--- TASK STATEMENT ---
Could you print the data that follows exactly as given?

--- GIVEN RECORDS ---
☆ ☆ ☆ ☆ ☆

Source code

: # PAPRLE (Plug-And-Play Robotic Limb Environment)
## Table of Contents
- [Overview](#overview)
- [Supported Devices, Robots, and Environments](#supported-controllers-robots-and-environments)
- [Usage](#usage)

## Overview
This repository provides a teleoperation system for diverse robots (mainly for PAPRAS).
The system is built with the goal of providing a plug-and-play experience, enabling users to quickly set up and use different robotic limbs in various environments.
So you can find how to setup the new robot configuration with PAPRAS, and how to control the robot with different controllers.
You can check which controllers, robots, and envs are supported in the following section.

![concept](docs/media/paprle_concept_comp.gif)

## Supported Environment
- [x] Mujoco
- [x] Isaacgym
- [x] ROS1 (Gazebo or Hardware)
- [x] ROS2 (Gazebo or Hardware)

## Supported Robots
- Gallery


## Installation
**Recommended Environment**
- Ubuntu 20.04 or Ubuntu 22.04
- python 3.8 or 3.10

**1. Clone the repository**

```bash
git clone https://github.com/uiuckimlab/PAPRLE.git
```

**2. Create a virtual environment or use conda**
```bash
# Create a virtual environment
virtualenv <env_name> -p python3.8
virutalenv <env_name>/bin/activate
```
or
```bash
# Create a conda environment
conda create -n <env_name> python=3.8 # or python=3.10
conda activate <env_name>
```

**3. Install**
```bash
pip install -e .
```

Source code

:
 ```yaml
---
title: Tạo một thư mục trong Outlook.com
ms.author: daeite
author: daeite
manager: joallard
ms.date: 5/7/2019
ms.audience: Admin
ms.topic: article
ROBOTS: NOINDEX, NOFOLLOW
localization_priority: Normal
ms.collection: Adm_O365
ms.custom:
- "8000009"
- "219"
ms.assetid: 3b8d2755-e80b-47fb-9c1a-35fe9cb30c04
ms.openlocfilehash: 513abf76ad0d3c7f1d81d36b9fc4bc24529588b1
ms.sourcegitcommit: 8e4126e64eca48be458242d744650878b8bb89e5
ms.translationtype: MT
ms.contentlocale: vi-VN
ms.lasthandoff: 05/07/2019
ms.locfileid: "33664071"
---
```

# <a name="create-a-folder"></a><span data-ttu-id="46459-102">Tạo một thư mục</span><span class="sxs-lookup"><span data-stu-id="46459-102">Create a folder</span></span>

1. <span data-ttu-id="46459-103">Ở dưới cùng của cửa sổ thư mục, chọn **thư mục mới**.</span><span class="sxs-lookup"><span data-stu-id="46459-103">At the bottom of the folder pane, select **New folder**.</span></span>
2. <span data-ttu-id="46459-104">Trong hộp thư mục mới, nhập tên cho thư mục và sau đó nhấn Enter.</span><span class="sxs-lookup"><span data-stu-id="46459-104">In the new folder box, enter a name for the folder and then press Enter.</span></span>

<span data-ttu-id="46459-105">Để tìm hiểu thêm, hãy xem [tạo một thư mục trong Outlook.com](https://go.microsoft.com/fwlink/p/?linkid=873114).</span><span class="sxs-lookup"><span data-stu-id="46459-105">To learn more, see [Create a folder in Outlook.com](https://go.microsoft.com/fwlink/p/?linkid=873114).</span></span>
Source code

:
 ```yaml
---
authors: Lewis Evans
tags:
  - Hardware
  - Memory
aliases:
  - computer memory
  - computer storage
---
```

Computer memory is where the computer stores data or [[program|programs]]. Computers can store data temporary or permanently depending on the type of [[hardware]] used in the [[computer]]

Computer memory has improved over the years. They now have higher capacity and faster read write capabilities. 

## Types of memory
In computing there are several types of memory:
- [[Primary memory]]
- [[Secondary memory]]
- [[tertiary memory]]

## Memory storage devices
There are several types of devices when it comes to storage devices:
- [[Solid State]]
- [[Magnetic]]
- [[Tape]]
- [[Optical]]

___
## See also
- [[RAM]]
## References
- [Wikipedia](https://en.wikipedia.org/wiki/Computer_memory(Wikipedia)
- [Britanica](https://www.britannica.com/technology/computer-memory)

☆ ☆ ☆ ☆ ☆

--- SOLUTION BELOW ---
Source code

: # PAPRLE (Plug-And-Play Robotic Limb Environment)
## Table of Contents
- [Overview](#overview)
- [Supported Devices, Robots, and Environments](#supported-controllers-robots-and-environments)
- [Usage](#usage)

## Overview
This repository provides a teleoperation system for diverse robots (mainly for PAPRAS).
The system is built with the goal of providing a plug-and-play experience, enabling users to quickly set up and use different robotic limbs in various environments.
So you can find how to setup the new robot configuration with PAPRAS, and how to control the robot with different controllers.
You can check which controllers, robots, and envs are supported in the following section.

![concept](docs/media/paprle_concept_comp.gif)

## Supported Environment
- [x] Mujoco
- [x] Isaacgym
- [x] ROS1 (Gazebo or Hardware)
- [x] ROS2 (Gazebo or Hardware)

## Supported Robots
- Gallery


## Installation
**Recommended Environment**
- Ubuntu 20.04 or Ubuntu 22.04
- python 3.8 or 3.10

**1. Clone the repository**

```bash
git clone https://github.com/uiuckimlab/PAPRLE.git
```

**2. Create a virtual environment or use conda**
```bash
# Create a virtual environment
virtualenv <env_name> -p python3.8
virutalenv <env_name>/bin/activate
```
or
```bash
# Create a conda environment
conda create -n <env_name> python=3.8 # or python=3.10
conda activate <env_name>
```

**3. Install**
```bash
pip install -e .
```

Source code

:
 ```yaml
---
title: Tạo một thư mục trong Outlook.com
ms.author: daeite
author: daeite
manager: joallard
ms.date: 5/7/2019
ms.audience: Admin
ms.topic: article
ROBOTS: NOINDEX, NOFOLLOW
localization_priority: Normal
ms.collection: Adm_O365
ms.custom:
- "8000009"
- "219"
ms.assetid: 3b8d2755-e80b-47fb-9c1a-35fe9cb30c04
ms.openlocfilehash: 513abf76ad0d3c7f1d81d36b9fc4bc24529588b1
ms.sourcegitcommit: 8e4126e64eca48be458242d744650878b8bb89e5
ms.translationtype: MT
ms.contentlocale: vi-VN
ms.lasthandoff: 05/07/2019
ms.locfileid: "33664071"
---
```

# <a name="create-a-folder"></a><span data-ttu-id="46459-102">Tạo một thư mục</span><span class="sxs-lookup"><span data-stu-id="46459-102">Create a folder</span></span>

1. <span data-ttu-id="46459-103">Ở dưới cùng của cửa sổ thư mục, chọn **thư mục mới**.</span><span class="sxs-lookup"><span data-stu-id="46459-103">At the bottom of the folder pane, select **New folder**.</span></span>
2. <span data-ttu-id="46459-104">Trong hộp thư mục mới, nhập tên cho thư mục và sau đó nhấn Enter.</span><span class="sxs-lookup"><span data-stu-id="46459-104">In the new folder box, enter a name for the folder and then press Enter.</span></span>

<span data-ttu-id="46459-105">Để tìm hiểu thêm, hãy xem [tạo một thư mục trong Outlook.com](https://go.microsoft.com/fwlink/p/?linkid=873114).</span><span class="sxs-lookup"><span data-stu-id="46459-105">To learn more, see [Create a folder in Outlook.com](https://go.microsoft.com/fwlink/p/?linkid=873114).</span></span>
Source code

:
 ```yaml
---
authors: Lewis Evans
tags:
  - Hardware
  - Memory
aliases:
  - computer memory
  - computer storage
---
```

Computer memory is where the computer stores data or [[program|programs]]. Computers can store data temporary or permanently depending on the type of [[hardware]] used in the [[computer]]

Computer memory has improved over the years. They now have higher capacity and faster read write capabilities. 

## Types of memory
In computing there are several types of memory:
- [[Primary memory]]
- [[Secondary memory]]
- [[tertiary memory]]

## Memory storage devices
There are several types of devices when it comes to storage devices:
- [[Solid State]]
- [[Magnetic]]
- [[Tape]]
- [[Optical]]

___
## See also
- [[RAM]]
## References
- [Wikipedia](https://en.wikipedia.org/wiki/Computer_memory(Wikipedia)
- [Britanica](https://www.britannica.com/technology/computer-memory)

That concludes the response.